About this exercise
Below are records. Copy every line with "orbit" in it.

Records from a data source:
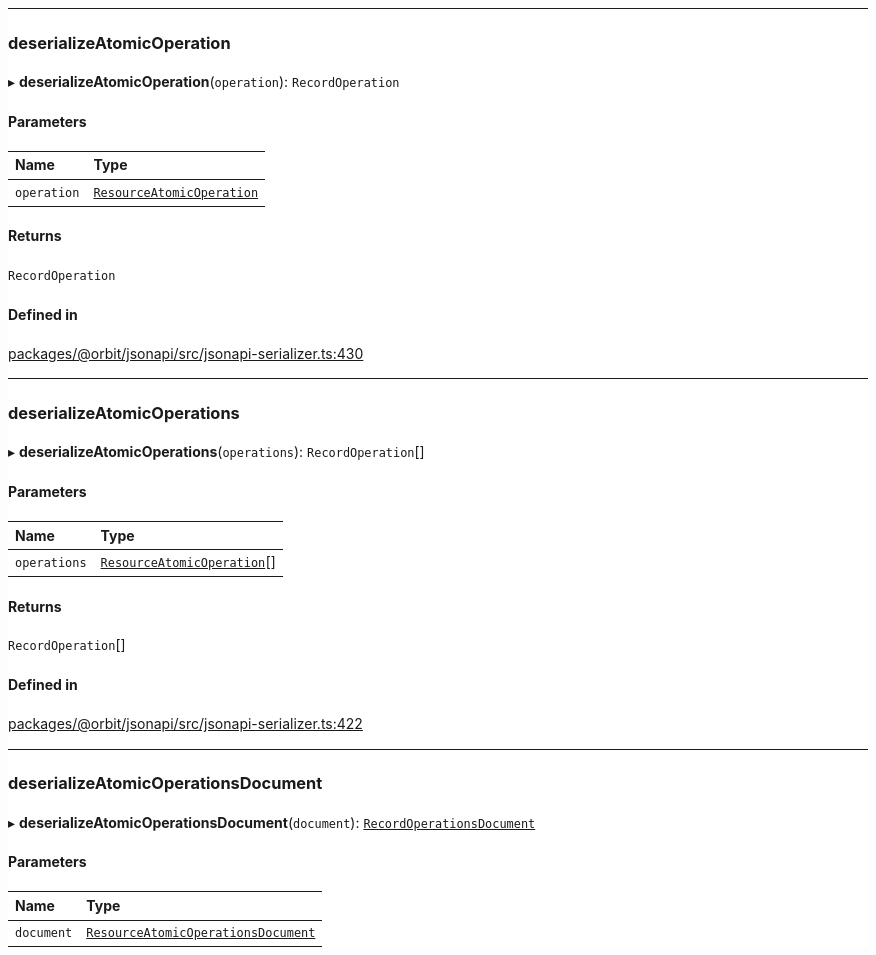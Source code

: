 ___

### deserializeAtomicOperation

▸ **deserializeAtomicOperation**(`operation`): `RecordOperation`

#### Parameters

| Name | Type |
| :------ | :------ |
| `operation` | [`ResourceAtomicOperation`](../interfaces/ResourceAtomicOperation.md) |

#### Returns

`RecordOperation`

#### Defined in

[packages/@orbit/jsonapi/src/jsonapi-serializer.ts:430](https://github.com/orbitjs/orbit/blob/6e0cbd41/packages/@orbit/jsonapi/src/jsonapi-serializer.ts#L430)

___

### deserializeAtomicOperations

▸ **deserializeAtomicOperations**(`operations`): `RecordOperation`[]

#### Parameters

| Name | Type |
| :------ | :------ |
| `operations` | [`ResourceAtomicOperation`](../interfaces/ResourceAtomicOperation.md)[] |

#### Returns

`RecordOperation`[]

#### Defined in

[packages/@orbit/jsonapi/src/jsonapi-serializer.ts:422](https://github.com/orbitjs/orbit/blob/6e0cbd41/packages/@orbit/jsonapi/src/jsonapi-serializer.ts#L422)

___

### deserializeAtomicOperationsDocument

▸ **deserializeAtomicOperationsDocument**(`document`): [`RecordOperationsDocument`](../interfaces/RecordOperationsDocument.md)

#### Parameters

| Name | Type |
| :------ | :------ |
| `document` | [`ResourceAtomicOperationsDocument`](../interfaces/ResourceAtomicOperationsDocument.md) |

Output below
[packages/@orbit/jsonapi/src/jsonapi-serializer.ts:430](https://github.com/orbitjs/orbit/blob/6e0cbd41/packages/@orbit/jsonapi/src/jsonapi-serializer.ts#L430)
[packages/@orbit/jsonapi/src/jsonapi-serializer.ts:422](https://github.com/orbitjs/orbit/blob/6e0cbd41/packages/@orbit/jsonapi/src/jsonapi-serializer.ts#L422)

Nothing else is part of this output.